Flight to Security Can Set off a Sprint for Money

Surprisingly, we present that flight to security episodes can exacerbate the sprint for money when markets are fragile. Demand by flight-to-safety traders early on in a stress episode will increase costs each contemporaneously and, by enjoyable supplier steadiness sheets, sooner or later. If the strategic considerations of liquidity traders are sufficiently robust, then extra demand from safety-first traders as we speak can induce liquidity traders to promote as we speak, exactly as a result of the market as we speak has a comparatively larger capability to soak up gross sales. Then, a flight to security really triggers a splash for money, amplifying present market fragility.

How Was March 2020 Completely different from September 2008?
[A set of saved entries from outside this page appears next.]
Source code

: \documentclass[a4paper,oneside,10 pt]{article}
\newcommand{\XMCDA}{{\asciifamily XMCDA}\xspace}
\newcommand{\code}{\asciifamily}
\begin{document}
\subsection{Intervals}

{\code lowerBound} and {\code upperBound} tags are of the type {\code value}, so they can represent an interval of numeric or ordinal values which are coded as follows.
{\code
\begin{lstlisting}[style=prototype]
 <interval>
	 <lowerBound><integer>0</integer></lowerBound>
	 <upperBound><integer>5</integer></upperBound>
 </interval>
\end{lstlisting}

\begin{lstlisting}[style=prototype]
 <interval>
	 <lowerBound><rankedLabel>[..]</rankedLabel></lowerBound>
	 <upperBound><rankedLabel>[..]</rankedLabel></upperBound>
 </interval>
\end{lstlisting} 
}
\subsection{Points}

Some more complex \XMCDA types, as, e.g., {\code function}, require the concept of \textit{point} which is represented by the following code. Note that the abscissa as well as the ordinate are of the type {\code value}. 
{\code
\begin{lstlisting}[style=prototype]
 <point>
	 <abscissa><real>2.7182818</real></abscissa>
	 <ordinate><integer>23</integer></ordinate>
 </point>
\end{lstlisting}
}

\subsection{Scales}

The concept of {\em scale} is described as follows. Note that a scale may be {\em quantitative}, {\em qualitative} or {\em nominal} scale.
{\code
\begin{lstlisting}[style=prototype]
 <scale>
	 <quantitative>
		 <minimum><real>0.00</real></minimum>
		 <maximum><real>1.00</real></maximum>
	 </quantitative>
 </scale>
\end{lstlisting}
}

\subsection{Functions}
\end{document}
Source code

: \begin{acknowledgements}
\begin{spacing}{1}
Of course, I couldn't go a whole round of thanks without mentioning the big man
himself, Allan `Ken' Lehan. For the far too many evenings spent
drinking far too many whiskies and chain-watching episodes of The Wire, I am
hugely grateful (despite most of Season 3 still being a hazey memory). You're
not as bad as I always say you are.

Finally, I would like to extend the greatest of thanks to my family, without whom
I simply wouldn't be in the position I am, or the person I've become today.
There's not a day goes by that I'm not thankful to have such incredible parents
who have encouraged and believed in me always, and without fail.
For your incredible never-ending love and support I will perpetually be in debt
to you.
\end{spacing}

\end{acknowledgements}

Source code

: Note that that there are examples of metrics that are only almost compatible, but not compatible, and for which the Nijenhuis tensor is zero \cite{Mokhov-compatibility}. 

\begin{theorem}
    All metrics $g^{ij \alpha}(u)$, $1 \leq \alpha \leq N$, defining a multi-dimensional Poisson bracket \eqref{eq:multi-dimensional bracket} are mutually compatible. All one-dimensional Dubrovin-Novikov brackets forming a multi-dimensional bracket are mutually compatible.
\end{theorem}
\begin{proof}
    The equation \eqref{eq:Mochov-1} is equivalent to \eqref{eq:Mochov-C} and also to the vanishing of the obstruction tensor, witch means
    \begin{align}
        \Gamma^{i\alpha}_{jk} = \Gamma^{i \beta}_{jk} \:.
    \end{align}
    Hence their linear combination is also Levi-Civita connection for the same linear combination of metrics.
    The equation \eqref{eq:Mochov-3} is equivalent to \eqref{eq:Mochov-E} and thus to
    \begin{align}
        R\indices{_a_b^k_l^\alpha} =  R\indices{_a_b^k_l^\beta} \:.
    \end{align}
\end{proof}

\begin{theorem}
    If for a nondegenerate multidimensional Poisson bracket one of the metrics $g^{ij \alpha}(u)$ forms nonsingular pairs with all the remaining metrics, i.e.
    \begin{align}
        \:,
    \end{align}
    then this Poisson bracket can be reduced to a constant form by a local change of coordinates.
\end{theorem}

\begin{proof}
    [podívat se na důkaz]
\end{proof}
The occasions of March 2020 make a hanging distinction to the nadir of the nice monetary disaster in September 2008, when Treasury markets didn’t undergo from dysfunction and illiquidity. Our mannequin helps to know the variations between these two episodes. First, our mannequin highlights the central function of supplier steadiness sheet constraints that will partly be a results of post-crisis laws. Second, the liquidity wants through the COVID-19 disaster seem to have been a lot bigger—for instance, due to the disruptions from lockdowns globally. Our mannequin due to this fact means that in March 2020, the mixture of unprecedented liquidity wants and significantly extra constrained sellers tilted the Treasury market right into a fragile area the place traders promote strategically, and flight to security precipitates a splash for money.

Classes for the Future

Fragility in our mannequin hinges on the intertemporal concerns of strategic liquidity traders who examine costs as we speak to costs tomorrow. Normally, there’s scope for coverage interventions that improve costs each within the current and sooner or later. Nevertheless, the timing of coverage interventions is vital, and bulletins can have giant results properly earlier than the interventions are executed. We present that an asset buy facility can have a big impact upon announcement by shifting strategic traders from the “run” equilibrium to the “maintain” equilibrium, even when the power doesn’t turn into lively till a future date. Equally, coverage interventions that calm down supplier steadiness sheet constraints may be stabilizing as long as they calm down steadiness sheet constraints sooner or later as properly.

Lastly, our mannequin exhibits that markets the place buying and selling happens in a decentralized, sequential manner and the place sellers play a big function in intermediating flows are inherently fragile. Adjustments to market construction whereby trades are pooled to cut back the function of sellers can due to this fact cut back the fragility of secure asset markets. Duffie (2020) argues that the expansion of the Treasury market since 2008 has enormously outpaced the capability of supplier steadiness sheets to soak up the extra provide and that this pattern is anticipated to proceed. The strategic mechanism in our mannequin is due to this fact more likely to turn into more and more related, suggesting that—absent coverage interventions—episodes comparable to March 2020 might turn into extra frequent.

Photo of Thomas Eisenbach

Thomas M. Eisenbach is a monetary analysis advisor in Cash and Funds Research within the Federal Reserve Financial institution of New York’s Analysis and Statistics Group.

Gregory Phelan is an affiliate professor of economics at Williams Faculty, presently working as a senior researcher within the U.S. Treasury’s Workplace of Monetary Analysis. 

How you can cite this publish:
Thomas Eisenbach and Gregory Phelan, “How Can Protected Asset Markets Be Fragile?,” Federal Reserve Financial institution of New York Liberty Avenue Economics, September 8, 2022, https://libertystreeteconomics.newyorkfed.org/2022/09/how-can-safe-asset-markets-be-fragile/.

The views expressed on this publish are these of the writer(s) and don’t essentially replicate the place of the Federal Reserve Financial institution of New York or the Federal Reserve System. Any errors or omissions are the duty of the writer(s).